Rav Kook suggests an answer based on the tephilla we recite nightly where we ask God to spread over us a Sukkah of Peace. He then asks, what is the connection between a Sukkah and Peace?

His answer is to explore the halachot of building a sukkah. One might imagine the halacha is pretty obvious: simply build a structure with 4 walls and throw some schach on top of it. But that, of course, is not the halacha. We don’t need 4 walls after all; 3 are sufficient.

Even more than that. The three walls don’t need to be complete walls. Two and a little bit of a third is adequate.

And even more than that. According to Rav Lamm, “through a series of legal fictions, and utilizing such abstract ideas as מחיצתא אחית גוד ,לבוד, and עקומה דופן, the Halacha expanded the legal concept of sukkah by minimizing the requirements to the very core.” So much so, that it is possible to have something that barely looks like a Sukkah and yet nevertheless have a perfectly halachically acceptable Sukkah by which one may fulfill the mitzvah. “So wonderful, so vital, so significant is the
commandment of sukkah, that one must strive for whatever he can get out of it.”

Peace is fairly similar, suggests Rav Kook. The ideal vision of peace is illusory, something that unfortunately has often escaped our grasp. This reality reminds me of the famous line in the Book of Judges (5:31): “And the land was quiet for 40 years.”

40 years. That’s it. Throughout our entire history, a peace of 40 years is considered a great success.

Alas, back then, the Messianic vision vision of an enduring, universal peace was beyond our grasp.

And so too today.

Despite its absence, “so great is peace, that – like the sukkah – even a little piece of peace is a blessing.” Even when there is war – and peace seems to be the furthest thing from our minds – even when whole worlds have been destroyed and the nation as a whole is deep in mourning, the Midrash challenges us to struggle nevertheless to seek out small islands of peace, small glimmers of hope.

Such islands, though they pale in light of the pain of the attacks, provide some solace.
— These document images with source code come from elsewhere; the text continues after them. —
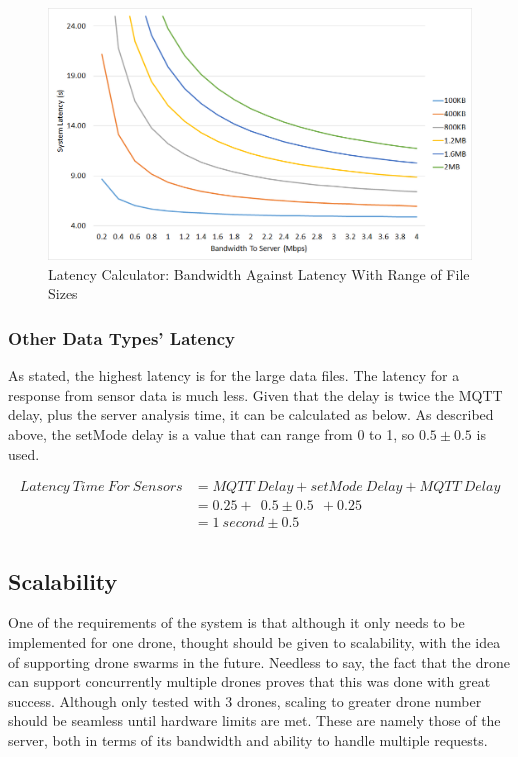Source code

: \documentclass{article}
\begin{document}
\begin{figure}[h]
\caption{Latency Calculator: Bandwidth Against Latency With Range of File Sizes\label{fig:LatencyVsBandwidth}}
\includegraphics[width=\textwidth]{LatencyVsBandwidth}
\end{figure}

\subsubsection{Other Data Types' Latency}
As stated, the highest latency is for the large data files. The latency for a response from sensor data is much less. Given that the delay is twice the MQTT delay, plus the server analysis time, it can be calculated as below. As described above, the setMode delay is a value that can range from 0 to 1, so $0.5\pm0.5$ is used.

\begin{equation*}
\begin{split}
Latency\ Time\ For\ Sensors & = MQTT\ Delay + setMode\ Delay + MQTT\ Delay \\
							& = 0.25 +\ \ 0.5 \pm 0.5 \ \ + 0.25 \\
							& = 1\ second \pm 0.5 \\
\end{split}
\end{equation*}

\subsection{Scalability}
One of the requirements of the system is that although it only needs to be implemented for one drone, thought should be given to scalability, with the idea of supporting drone swarms in the future. Needless to say, the fact that the drone can support concurrently multiple drones proves that this was done with great success. Although only tested with 3 drones, scaling to greater drone number should be seamless until hardware limits are met. These are namely those of the server, both in terms of its bandwidth and ability to handle multiple requests. 
\end{document}
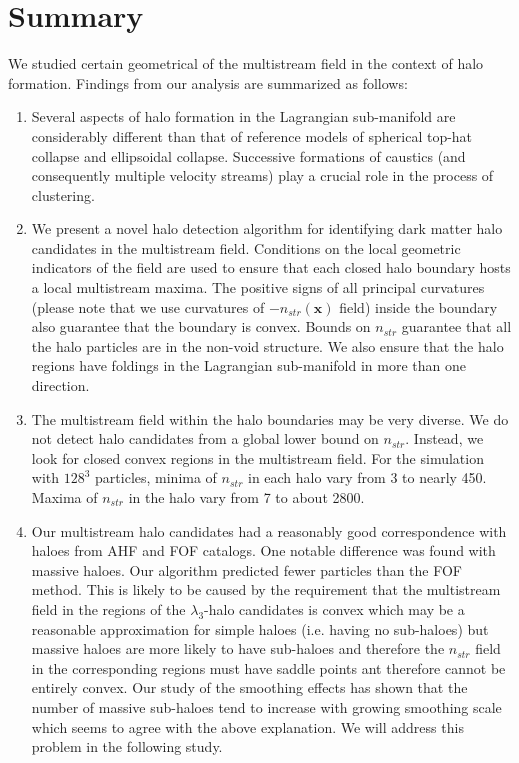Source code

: \section{Summary}
\label{sec:5summary}

We studied certain geometrical of the multistream field in the context of halo formation. Findings from our analysis are summarized as follows: 

\begin{enumerate}

\item Several aspects of halo formation in the Lagrangian sub-manifold are considerably different than that of reference models of spherical top-hat collapse and ellipsoidal collapse. Successive formations of caustics (and consequently multiple velocity streams) play a crucial role in the process of clustering.

\item We present a novel halo detection algorithm for identifying dark matter halo candidates in the multistream field. Conditions on the local geometric indicators of the field are used to ensure that each closed halo boundary hosts a local multistream maxima. The 
positive signs of all principal curvatures  (please note that we use curvatures of $-n_{str}(\mathbf{x})$ field) inside the boundary also guarantee that the boundary is convex. 
Bounds on $n_{str}$  guarantee that all the halo particles are in the non-void structure. We also ensure that the halo regions have foldings in the Lagrangian sub-manifold in more than one direction.  

\item The multistream field within the halo boundaries may be very diverse. We do not detect halo candidates from a global lower bound on $n_{str}$. Instead, we look for closed convex regions in the multistream field. For the simulation with $128^3$ particles, minima of $n_{str}$ in each halo vary from 3 to nearly 450. Maxima of $n_{str}$ in the halo vary from 7 to about 2800. 

\item Our multistream halo candidates had a reasonably good correspondence with haloes from AHF and FOF catalogs. One notable difference was found with massive haloes. Our algorithm predicted fewer particles than the FOF method. This is likely to be caused
by the requirement that the multistream field in the regions of the $\lambda_3$-halo candidates is convex  which may be a reasonable approximation  for simple haloes (i.e. having no sub-haloes) but massive haloes are more likely to have sub-haloes and therefore the $n_{str}$ field in the corresponding regions must have saddle points ant therefore cannot be entirely convex. Our study of the smoothing effects  has shown that the number of massive sub-haloes tend to increase with growing smoothing scale which seems to agree with the above explanation. We will address this problem in the following study.
  


\end{enumerate}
They are the Sukkah of Shalom — an abode that halachically might almost appear as non-existent, and a value illusory and fleeting. But also, simultaneously, a gift from God, something we pray to have spread over us to provide us some degree of protection.

And what are some of these islands?

There are the heroic acts of so many, soldiers and citizens alike, men and women, young people seizing responsibility earlier than anyone could ever imagine and grandparents providing strength and courage long after they already completed their responsibilities of fighting. They risked their lives – often with full knowledge of a dreadful end – to save the lives of others. It is no easy thing to be a Tzadik; even harder to be a Tzadik with a heart and courage of a lion.
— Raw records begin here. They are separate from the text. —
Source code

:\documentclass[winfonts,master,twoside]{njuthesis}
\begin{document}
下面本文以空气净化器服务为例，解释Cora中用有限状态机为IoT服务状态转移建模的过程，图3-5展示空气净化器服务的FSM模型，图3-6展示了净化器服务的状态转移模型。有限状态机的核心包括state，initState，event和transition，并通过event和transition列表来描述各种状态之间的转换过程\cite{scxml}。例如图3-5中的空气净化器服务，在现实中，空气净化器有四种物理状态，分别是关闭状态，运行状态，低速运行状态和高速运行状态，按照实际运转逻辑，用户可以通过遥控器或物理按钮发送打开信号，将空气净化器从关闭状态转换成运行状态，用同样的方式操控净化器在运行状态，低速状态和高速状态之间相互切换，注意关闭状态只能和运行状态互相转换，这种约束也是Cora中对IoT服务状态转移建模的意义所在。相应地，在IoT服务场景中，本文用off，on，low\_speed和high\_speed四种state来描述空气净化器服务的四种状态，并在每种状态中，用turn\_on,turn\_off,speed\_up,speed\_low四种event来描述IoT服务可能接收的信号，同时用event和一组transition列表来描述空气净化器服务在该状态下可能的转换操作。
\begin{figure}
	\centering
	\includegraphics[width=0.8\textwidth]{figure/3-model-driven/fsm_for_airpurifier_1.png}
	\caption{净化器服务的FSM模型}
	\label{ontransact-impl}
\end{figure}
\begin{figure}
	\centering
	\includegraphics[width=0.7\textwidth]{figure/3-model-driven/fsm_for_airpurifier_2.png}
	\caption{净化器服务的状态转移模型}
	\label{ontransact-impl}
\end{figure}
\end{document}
Then there is the home front. For every volunteer opportunity offered, ten-fold the number of people needed show up. Money, time, love, concern, prayers … and loads of sandwiches … flow like a might river throughout our land. Our summer of animosity has been transformed to our fall of unity.

There is also an island of peace in the world beyond our borders. Fellow Jews who have mobilized as it were their own children on the front line … because for many of them, they are. And there is also an island of peace in seeing how the civilized world has responded. The moral clarity that emanates from capitals around the world – even as moral idiocy plagues far too many – is a welcome peace we must cherish even as we mourn. Statements of support from within the Arab world, too few to form a river, but much greater than any trickle in the past, must also be applauded and appreciated.

Within all these islands of peace there are seeds of hope that may one day transform our mourning to celebration. Our tears of pain and mourning will be provide the first watering of these seeds, though in time, may we supplement them with tears of joy as well.